Conservation Tillage Can Have Unanticipated Consequences

Conservation tillage can have unanticipated consequences when it's not combined with fertilizer management.
An algae-covered rock in Lake Erie. Photo: Shutterstock

The rise of conservation tillage, in which farmers leave the remnants of plants that have been harvested in the fields until they are ready to plant new crops, has helped to reduce erosion and soil loss. However, it might also be contributing to an increase of phosphorus in Lake Erie and presumably other bodies of water as well. This increase is mostly in the form of soluble phosphorous, which is being used more often in agricultural fertilizers. Unfortunately, it is also getting into rivers, streams, and lakes, where it is leading to dangerous algal blooms.

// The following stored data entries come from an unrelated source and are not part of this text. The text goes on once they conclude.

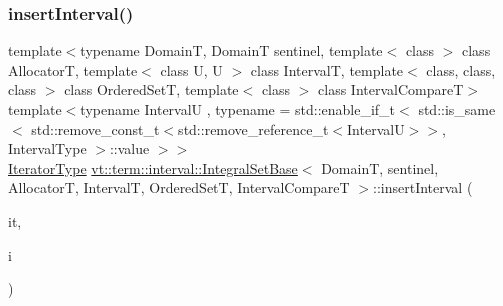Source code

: \subsubsection{\texorpdfstring{insert\+Interval()}{insertInterval()}\hspace{0.1cm}{\footnotesize\ttfamily [2/2]}}
{\footnotesize\ttfamily template$<$typename DomainT, DomainT sentinel, template$<$ class $>$ class AllocatorT, template$<$ class U, U $>$ class IntervalT, template$<$ class, class, class $>$ class Ordered\+SetT, template$<$ class $>$ class Interval\+CompareT$>$ \\
template$<$typename IntervalU , typename  = std\+::enable\+\_\+if\+\_\+t$<$      std\+::is\+\_\+same$<$        std\+::remove\+\_\+const\+\_\+t$<$std\+::remove\+\_\+reference\+\_\+t$<$\+Interval\+U$>$$>$, Interval\+Type      $>$\+::value    $>$$>$ \\
\hyperlink{structvt_1_1term_1_1interval_1_1_integral_set_base_a111b2ec1ea960a40ba4270be702f11f1}{Iterator\+Type} \hyperlink{structvt_1_1term_1_1interval_1_1_integral_set_base}{vt\+::term\+::interval\+::\+Integral\+Set\+Base}$<$ DomainT, sentinel, AllocatorT, IntervalT, Ordered\+SetT, Interval\+CompareT $>$\+::insert\+Interval (\begin{DoxyParamCaption}\item[{\hyperlink{structvt_1_1term_1_1interval_1_1_integral_set_base_a111b2ec1ea960a40ba4270be702f11f1}{Iterator\+Type}}]{it,  }\item[{IntervalU \&\&}]{i }\end{DoxyParamCaption})\hspace{0.3cm}{\ttfamily [inline]}}

\mbox{\label{structvt_1_1term_1_1interval_1_1_integral_set_base_a87c94a2beab19ba74470b18a1de9aedf}}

The algae feed off the phosphorus, and since there’s so much more of it, an overabundance of algae blooms. These are dangerous to fish and other animals, as well as plants, in those bodies of water. In 2014, an algae bloom in Lake Erie resulted in 400,000 people in Toledo, Ohio being unable to drink their city tap water.

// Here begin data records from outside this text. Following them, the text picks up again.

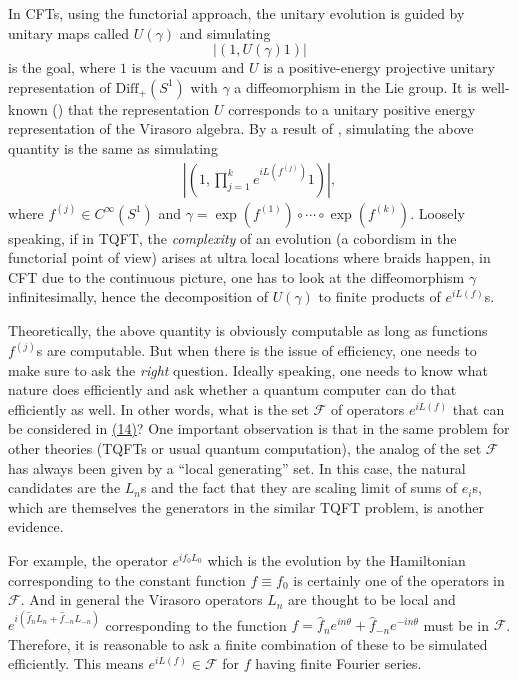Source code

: \documentclass[twoside,11pt,titlepage]{amsart}
\renewcommand{\=}[1]{\stackrel{#1}{=}} %
\theoremstyle{definition}
\theoremstyle{remark}
\begin{document}
In CFTs, using the functorial approach, the unitary evolution is guided by unitary maps called $U(\gamma)$ and simulating
$$|(1,U(\gamma)1)|$$
is the goal, where $1$ is the vacuum and $U$ is a positive-energy projective unitary representation of $\text{Diff}_+(S^1)$ with $\gamma$ a diffeomorphism in the Lie group. It is well-known (\cite{goodman1985projective}) that the representation $U$ corresponds to a unitary positive energy representation of the Virasoro algebra. By a result of \cite{goodman1985projective}, simulating the above quantity is the same as simulating
\begin{align}\label{eq14}
|(1,\prod_{j=1}^k e^{iL(f^{(j)})}1)|,
\end{align}
where $f^{(j)} \in C^\infty(S^1)$ and $\gamma=\exp{(f^{(1)})} \circ \cdots \circ \exp{(f^{(k)})}$. Loosely speaking, if in TQFT, the \textit{complexity} of an evolution (a cobordism in the functorial point of view) arises at ultra local locations where braids happen, in CFT due to the continuous picture, one has to look at the diffeomorphism $\gamma$ infinitesimally, hence the decomposition of $U(\gamma)$ to finite products of $e^{iL(f)}$s.

Theoretically, the above quantity is obviously computable as long as functions $f^{(j)}$s are computable. But when there is the issue of efficiency, one needs to make sure to ask the \textit{right} question. Ideally speaking, one needs to know what nature does efficiently and ask whether a quantum computer can do that efficiently as well. In other words, what is the set $\mathcal{F}$ of operators $e^{iL(f)}$ that can be considered in \hyperref[eq14]{(14)}? One important observation is that in the same problem for other theories (TQFTs or usual quantum computation), the analog of the set $\mathcal{F}$ has always been given by a ``local generating'' set. In this case, the natural candidates are the $L_n$s and the fact that they are scaling limit of sums of $e_i$s, which are themselves the generators in the similar TQFT problem, is another evidence.

For example, the operator $e^{if_0L_0}$ which is the evolution by the Hamiltonian corresponding to the constant function $f \equiv f_0$ is certainly one of the operators in $\mathcal{F}$. And in general the Virasoro operators $L_n$ are thought to be local and $e^{i(\hat{f}_nL_n+\hat{f}_{-n}L_{-n})}$ corresponding to the function $f=\hat{f}_ne^{in\theta}+\hat{f}_{-n}e^{-in\theta}$ must be in $\mathcal{F}$. Therefore, it is reasonable to ask a finite combination of these to be simulated efficiently. This means $e^{iL(f)} \in \mathcal{F}$ for $f$ having finite Fourier series. 
\end{document}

In 2016, the American and Canadian governments took steps to start reducing phosphorous levels in Lake Erie by 40 percent, which should help, but more research is needed to discover the best ways to do this.

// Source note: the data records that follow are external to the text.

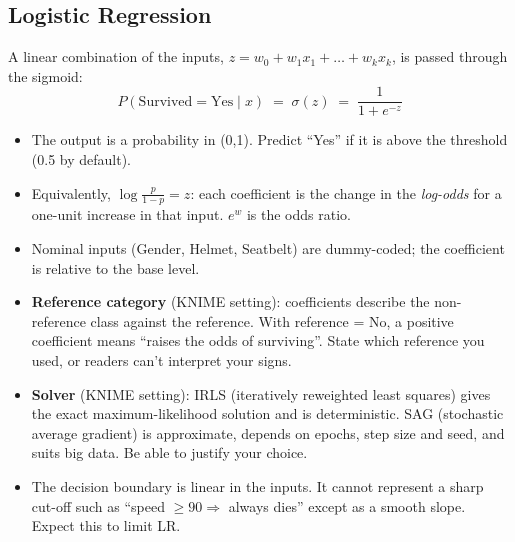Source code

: \documentclass[11pt,a4paper]{article}
\begin{document}
\subsection{Logistic Regression}
A linear combination of the inputs, $z = w_0 + w_1x_1 + \dots + w_kx_k$, is passed through the
sigmoid:
\[
P(\text{Survived}=\text{Yes}\mid x) \;=\; \sigma(z) \;=\; \frac{1}{1+e^{-z}}
\]
\begin{center}
\end{center}
\begin{itemize}
  \item The output is a probability in (0,1). Predict ``Yes'' if it is above the threshold (0.5 by default).
  \item Equivalently, $\log\frac{p}{1-p} = z$: each coefficient is the change in the \emph{log-odds}
        for a one-unit increase in that input. $e^{w}$ is the odds ratio.
  \item Nominal inputs (Gender, Helmet, Seatbelt) are dummy-coded; the coefficient is relative to the
        base level.
  \item \textbf{Reference category} (KNIME setting): coefficients describe the non-reference class
        against the reference. With reference = No, a positive coefficient means ``raises the odds of
        surviving''. State which reference you used, or readers can't interpret your signs.
  \item \textbf{Solver} (KNIME setting): IRLS (iteratively reweighted least squares) gives the exact
        maximum-likelihood solution and is deterministic. SAG (stochastic average gradient) is
        approximate, depends on epochs, step size and seed, and suits big data. Be able to justify your choice.
  \item The decision boundary is linear in the inputs. It cannot represent a sharp cut-off such as
        ``speed $\geq 90 \Rightarrow$ always dies'' except as a smooth slope. Expect this to limit LR.
\end{itemize}
\end{document}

“Effective conservation is an adaptive process,” said study co-author Professor Andrew Sharpley of the University of Arkansas. “In the case of Lake Erie catchments, reduced land tillage dramatically reduced erosion, but without changing fertilizer management practices, this effectively trapped phosphorous at the soil surface.”

There is never one simple solution to the challenges of maintaining threatened or damaged ecosystems. That a solution has worked in some ways but failed in others does not mean that we should abandon it outright, but we do need to find ways to further adapt and improve our conservation efforts.

“The main lesson learned is that there can be unintended consequences of changing farm conservation practices, which should be recognized,” Sharpley said.

Ideally, further research into this problem will help us determine the best way to conserve soil and soil nutrients in agriculture, while also not leading to dangerous algal blooms in water ways.